We've finished populating the function.  As before, we can now compile it
to machine code:

>>> jit_result = ctxt.compile()
>>> void_ptr = jit_result.get_code(b'loop_test')

and use `ctypes` to turn it into a Python callable:

>>> import ctypes
>>> int_int_func_type = ctypes.CFUNCTYPE(ctypes.c_int, ctypes.c_int)
>>> callable = int_int_func_type(void_ptr)

Now we can call it:

>>> callable(10)
285

Visualizing the control flow graph
**********************************

You can see the control flow graph of a function using
:py:meth:`gccjit.Function.dump_to_dot`:

>>> fn.dump_to_dot('/tmp/sum-of-squares.dot')

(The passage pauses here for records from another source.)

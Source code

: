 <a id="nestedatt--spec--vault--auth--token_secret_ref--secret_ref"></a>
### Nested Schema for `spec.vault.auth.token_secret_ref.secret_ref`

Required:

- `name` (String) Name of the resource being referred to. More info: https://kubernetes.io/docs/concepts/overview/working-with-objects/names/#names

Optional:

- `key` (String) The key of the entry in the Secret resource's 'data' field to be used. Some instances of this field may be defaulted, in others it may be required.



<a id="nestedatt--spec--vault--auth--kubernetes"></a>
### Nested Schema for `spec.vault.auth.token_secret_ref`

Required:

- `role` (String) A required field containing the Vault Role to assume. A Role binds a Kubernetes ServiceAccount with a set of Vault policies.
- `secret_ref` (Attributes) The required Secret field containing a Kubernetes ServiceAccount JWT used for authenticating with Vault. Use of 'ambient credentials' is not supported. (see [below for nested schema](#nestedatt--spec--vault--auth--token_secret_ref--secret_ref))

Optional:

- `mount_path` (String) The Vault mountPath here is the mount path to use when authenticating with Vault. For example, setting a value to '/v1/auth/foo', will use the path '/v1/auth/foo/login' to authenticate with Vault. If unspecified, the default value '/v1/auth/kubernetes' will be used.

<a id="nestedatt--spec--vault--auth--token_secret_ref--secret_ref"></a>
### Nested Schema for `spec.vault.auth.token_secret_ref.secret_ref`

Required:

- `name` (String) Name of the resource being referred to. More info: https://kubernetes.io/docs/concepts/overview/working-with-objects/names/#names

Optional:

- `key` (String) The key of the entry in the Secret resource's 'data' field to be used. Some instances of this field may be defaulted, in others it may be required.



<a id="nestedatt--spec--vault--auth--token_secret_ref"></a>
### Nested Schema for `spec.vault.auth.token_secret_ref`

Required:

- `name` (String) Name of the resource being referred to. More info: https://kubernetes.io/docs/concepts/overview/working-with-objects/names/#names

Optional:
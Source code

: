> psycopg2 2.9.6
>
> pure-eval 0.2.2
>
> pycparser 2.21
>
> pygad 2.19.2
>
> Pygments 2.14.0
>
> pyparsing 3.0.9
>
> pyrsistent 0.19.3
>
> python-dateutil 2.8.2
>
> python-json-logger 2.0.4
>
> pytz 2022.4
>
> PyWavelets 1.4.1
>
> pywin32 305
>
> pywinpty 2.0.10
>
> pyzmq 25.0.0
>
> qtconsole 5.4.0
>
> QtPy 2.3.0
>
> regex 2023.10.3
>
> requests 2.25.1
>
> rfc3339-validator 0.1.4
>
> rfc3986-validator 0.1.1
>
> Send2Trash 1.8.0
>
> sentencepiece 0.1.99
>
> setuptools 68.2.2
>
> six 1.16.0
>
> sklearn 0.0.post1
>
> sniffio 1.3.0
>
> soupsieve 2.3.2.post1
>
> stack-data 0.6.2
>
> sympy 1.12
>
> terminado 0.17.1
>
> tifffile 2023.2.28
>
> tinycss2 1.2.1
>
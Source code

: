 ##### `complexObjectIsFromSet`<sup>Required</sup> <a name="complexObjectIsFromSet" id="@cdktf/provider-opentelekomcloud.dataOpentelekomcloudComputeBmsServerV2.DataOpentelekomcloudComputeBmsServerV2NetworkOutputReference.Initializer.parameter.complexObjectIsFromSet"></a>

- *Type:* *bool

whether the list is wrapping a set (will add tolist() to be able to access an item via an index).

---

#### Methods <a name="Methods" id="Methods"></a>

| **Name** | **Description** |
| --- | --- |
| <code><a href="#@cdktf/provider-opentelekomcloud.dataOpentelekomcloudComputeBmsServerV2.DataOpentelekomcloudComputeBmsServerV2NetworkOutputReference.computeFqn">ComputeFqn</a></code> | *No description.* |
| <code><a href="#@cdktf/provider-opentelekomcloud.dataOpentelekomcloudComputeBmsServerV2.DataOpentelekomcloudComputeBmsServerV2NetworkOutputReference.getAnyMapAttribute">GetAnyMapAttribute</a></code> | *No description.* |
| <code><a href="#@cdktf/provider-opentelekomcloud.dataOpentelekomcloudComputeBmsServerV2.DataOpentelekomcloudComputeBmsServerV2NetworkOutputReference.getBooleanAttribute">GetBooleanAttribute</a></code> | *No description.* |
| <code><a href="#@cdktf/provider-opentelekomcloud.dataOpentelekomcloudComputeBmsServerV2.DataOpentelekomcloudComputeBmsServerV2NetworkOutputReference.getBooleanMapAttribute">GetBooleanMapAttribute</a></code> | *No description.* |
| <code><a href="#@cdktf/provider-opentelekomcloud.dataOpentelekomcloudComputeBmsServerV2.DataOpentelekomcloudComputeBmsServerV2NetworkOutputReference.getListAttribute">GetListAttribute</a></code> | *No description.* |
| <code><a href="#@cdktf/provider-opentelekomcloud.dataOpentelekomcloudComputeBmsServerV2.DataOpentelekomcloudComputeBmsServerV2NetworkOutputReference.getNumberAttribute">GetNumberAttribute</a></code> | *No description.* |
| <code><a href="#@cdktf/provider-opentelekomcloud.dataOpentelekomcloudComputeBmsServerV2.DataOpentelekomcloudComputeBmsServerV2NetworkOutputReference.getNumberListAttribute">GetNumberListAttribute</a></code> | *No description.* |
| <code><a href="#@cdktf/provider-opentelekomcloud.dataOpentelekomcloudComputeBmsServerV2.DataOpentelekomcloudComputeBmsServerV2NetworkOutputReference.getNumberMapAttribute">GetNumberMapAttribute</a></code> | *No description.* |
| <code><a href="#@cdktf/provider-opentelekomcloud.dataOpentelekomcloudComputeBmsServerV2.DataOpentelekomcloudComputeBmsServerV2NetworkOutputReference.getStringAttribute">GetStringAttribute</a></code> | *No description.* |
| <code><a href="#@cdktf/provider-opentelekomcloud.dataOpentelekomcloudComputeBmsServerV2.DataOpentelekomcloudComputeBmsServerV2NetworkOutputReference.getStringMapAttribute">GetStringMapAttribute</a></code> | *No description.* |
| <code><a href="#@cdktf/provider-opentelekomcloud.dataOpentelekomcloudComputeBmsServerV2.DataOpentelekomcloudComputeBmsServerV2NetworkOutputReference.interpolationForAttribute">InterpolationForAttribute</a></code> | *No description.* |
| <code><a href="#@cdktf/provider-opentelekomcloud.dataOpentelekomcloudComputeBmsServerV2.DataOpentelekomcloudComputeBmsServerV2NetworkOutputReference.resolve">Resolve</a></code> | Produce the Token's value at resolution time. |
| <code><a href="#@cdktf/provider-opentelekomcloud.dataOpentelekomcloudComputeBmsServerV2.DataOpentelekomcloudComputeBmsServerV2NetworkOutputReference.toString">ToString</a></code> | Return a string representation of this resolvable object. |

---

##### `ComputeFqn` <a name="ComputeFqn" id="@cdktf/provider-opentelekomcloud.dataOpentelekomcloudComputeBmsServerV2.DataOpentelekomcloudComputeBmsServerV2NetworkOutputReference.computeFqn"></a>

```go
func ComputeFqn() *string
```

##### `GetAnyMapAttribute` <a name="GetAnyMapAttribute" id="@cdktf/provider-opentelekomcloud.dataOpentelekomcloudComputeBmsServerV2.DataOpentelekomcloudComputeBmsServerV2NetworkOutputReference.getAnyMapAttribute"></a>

giving a .dot file in GraphViz format.

You can convert this to an image using `dot`:

.. code-block:: bash

   $ dot -Tpng /tmp/sum-of-squares.dot -o /tmp/sum-of-squares.png

or use a viewer (my preferred one is xdot.py; see
https://github.com/jrfonseca/xdot.py; on Fedora you can
install it with `yum install python-xdot`):

    .. figure:: ../sum-of-squares.png
      :alt: image of a control flow graph

Full example
************

Here's what the above looks like as a complete program:

   .. literalinclude:: ../../examples/sum_of_squares.py
    :lines: 34-
    :language: python